▶ [Your objective]:
This exercise asks for every line of the material that includes the word "React".
*** Block opens ***
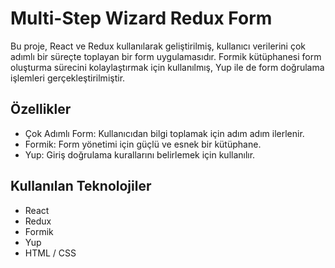 # Multi-Step Wizard Redux Form
Bu proje, React ve Redux kullanılarak geliştirilmiş, kullanıcı verilerini çok adımlı bir süreçte toplayan bir form uygulamasıdır. Formik kütüphanesi form oluşturma sürecini kolaylaştırmak için kullanılmış, Yup ile de form doğrulama işlemleri gerçekleştirilmiştir.
<br>

## Özellikler
- Çok Adımlı Form: Kullanıcıdan bilgi toplamak için adım adım ilerlenir.
- Formik: Form yönetimi için güçlü ve esnek bir kütüphane.
- Yup: Giriş doğrulama kurallarını belirlemek için kullanılır.

## Kullanılan Teknolojiler
- React
- Redux
- Formik
- Yup
- HTML / CSS
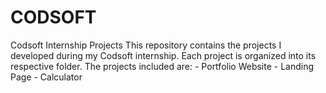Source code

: # CODSOFT
Codsoft Internship Projects  This repository contains the projects I developed during my Codsoft internship. Each project is organized into its respective folder. The projects included are:  - Portfolio Website - Landing Page - Calculator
*** Block closes ***
▶ [Solution to the exercise]:
Bu proje, React ve Redux kullanılarak geliştirilmiş, kullanıcı verilerini çok adımlı bir süreçte toplayan bir form uygulamasıdır. Formik kütüphanesi form oluşturma sürecini kolaylaştırmak için kullanılmış, Yup ile de form doğrulama işlemleri gerçekleştirilmiştir.
- React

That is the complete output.